- Exercise instructions: How many lines of the entries below contain the string "label"? State the number alone.

┌──

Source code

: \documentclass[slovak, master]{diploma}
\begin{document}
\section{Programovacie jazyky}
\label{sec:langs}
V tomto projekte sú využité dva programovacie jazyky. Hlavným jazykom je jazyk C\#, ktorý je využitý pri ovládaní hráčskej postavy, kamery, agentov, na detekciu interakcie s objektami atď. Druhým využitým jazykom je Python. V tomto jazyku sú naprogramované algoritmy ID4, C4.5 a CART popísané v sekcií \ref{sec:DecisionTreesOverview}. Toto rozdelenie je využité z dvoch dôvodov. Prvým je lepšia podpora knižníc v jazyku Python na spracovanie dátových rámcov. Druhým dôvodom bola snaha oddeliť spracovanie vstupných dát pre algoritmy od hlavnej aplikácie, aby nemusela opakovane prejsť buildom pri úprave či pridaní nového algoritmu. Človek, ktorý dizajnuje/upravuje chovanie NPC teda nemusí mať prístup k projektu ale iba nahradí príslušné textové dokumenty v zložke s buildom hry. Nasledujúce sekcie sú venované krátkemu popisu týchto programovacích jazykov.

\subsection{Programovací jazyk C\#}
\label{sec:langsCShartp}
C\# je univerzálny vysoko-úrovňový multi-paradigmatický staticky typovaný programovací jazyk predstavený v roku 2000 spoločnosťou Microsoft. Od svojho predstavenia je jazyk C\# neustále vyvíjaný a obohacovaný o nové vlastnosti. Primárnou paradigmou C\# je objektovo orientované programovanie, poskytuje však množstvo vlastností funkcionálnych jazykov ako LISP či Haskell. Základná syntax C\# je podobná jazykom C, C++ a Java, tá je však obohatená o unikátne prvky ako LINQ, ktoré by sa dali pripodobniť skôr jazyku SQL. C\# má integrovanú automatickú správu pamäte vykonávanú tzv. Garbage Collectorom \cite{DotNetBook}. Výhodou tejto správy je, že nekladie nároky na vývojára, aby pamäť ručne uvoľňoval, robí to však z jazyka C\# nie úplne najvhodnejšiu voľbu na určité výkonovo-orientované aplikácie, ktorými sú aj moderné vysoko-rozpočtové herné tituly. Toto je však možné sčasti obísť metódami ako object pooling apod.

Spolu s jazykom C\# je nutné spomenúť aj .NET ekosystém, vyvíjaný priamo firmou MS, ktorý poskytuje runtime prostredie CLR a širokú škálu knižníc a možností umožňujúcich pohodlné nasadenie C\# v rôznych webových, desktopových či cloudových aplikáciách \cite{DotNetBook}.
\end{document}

└──

- Answer below: 2